» **Action item**
Every line below that carries the word "timerA" needs to be copied.

# # # # #

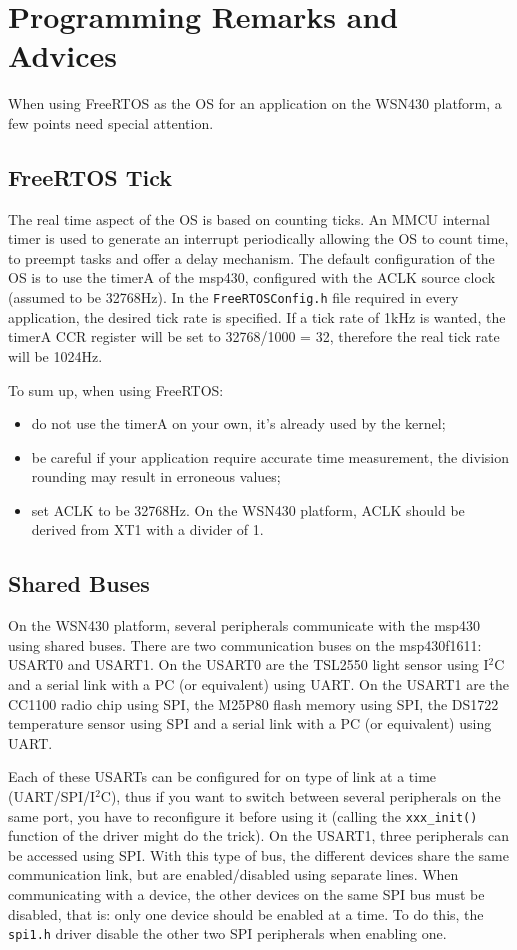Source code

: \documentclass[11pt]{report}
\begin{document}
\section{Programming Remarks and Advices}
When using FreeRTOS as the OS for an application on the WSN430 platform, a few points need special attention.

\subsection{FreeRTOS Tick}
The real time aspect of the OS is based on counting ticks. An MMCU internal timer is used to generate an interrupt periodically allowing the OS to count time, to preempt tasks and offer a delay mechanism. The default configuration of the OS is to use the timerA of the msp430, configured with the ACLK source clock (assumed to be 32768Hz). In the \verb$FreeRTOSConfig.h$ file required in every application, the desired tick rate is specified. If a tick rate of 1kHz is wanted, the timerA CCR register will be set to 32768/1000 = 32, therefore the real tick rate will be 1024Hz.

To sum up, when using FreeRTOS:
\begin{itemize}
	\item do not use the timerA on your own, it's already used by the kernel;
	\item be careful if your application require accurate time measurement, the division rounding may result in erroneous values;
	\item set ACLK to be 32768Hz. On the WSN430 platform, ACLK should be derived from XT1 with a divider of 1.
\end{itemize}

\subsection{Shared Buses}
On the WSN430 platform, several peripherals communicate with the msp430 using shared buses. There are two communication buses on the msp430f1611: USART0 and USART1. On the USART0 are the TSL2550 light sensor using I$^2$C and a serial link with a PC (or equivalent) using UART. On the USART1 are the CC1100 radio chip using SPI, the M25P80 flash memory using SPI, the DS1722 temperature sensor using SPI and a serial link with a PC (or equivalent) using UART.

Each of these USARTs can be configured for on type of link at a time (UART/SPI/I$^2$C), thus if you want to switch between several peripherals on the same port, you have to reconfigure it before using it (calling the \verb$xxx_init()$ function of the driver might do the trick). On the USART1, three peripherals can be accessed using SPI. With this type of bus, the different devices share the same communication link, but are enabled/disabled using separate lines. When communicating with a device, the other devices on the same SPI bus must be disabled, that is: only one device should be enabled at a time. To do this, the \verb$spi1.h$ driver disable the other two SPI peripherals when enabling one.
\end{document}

# # # # #

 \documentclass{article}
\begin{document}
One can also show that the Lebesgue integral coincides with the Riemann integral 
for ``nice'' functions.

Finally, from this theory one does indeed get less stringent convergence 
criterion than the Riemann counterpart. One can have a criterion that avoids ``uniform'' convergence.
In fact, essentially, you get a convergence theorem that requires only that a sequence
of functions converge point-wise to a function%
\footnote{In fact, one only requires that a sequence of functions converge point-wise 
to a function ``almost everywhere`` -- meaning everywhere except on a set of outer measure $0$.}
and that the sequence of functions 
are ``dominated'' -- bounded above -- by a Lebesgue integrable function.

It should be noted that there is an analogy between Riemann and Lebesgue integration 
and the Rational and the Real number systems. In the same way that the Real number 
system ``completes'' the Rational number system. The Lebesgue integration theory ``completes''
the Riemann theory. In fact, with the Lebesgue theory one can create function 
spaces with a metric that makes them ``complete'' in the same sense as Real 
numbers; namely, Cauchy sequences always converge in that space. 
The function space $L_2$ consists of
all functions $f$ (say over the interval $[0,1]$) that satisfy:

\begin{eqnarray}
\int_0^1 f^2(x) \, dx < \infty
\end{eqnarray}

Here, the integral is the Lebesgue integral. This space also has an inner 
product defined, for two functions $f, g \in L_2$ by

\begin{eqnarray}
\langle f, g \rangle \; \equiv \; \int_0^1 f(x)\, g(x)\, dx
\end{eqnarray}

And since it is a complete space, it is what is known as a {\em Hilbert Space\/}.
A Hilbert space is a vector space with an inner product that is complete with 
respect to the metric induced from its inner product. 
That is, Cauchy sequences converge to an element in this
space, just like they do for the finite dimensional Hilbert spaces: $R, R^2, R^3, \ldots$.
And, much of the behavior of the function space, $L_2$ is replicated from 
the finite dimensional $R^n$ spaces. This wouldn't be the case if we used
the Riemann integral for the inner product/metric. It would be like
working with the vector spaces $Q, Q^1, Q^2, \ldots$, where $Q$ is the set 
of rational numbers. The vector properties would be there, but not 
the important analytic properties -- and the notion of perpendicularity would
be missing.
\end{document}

# # # # #

» **Exercise output**
The real time aspect of the OS is based on counting ticks. An MMCU internal timer is used to generate an interrupt periodically allowing the OS to count time, to preempt tasks and offer a delay mechanism. The default configuration of the OS is to use the timerA of the msp430, configured with the ACLK source clock (assumed to be 32768Hz). In the \verb$FreeRTOSConfig.h$ file required in every application, the desired tick rate is specified. If a tick rate of 1kHz is wanted, the timerA CCR register will be set to 32768/1000 = 32, therefore the real tick rate will be 1024Hz.
	\item do not use the timerA on your own, it's already used by the kernel;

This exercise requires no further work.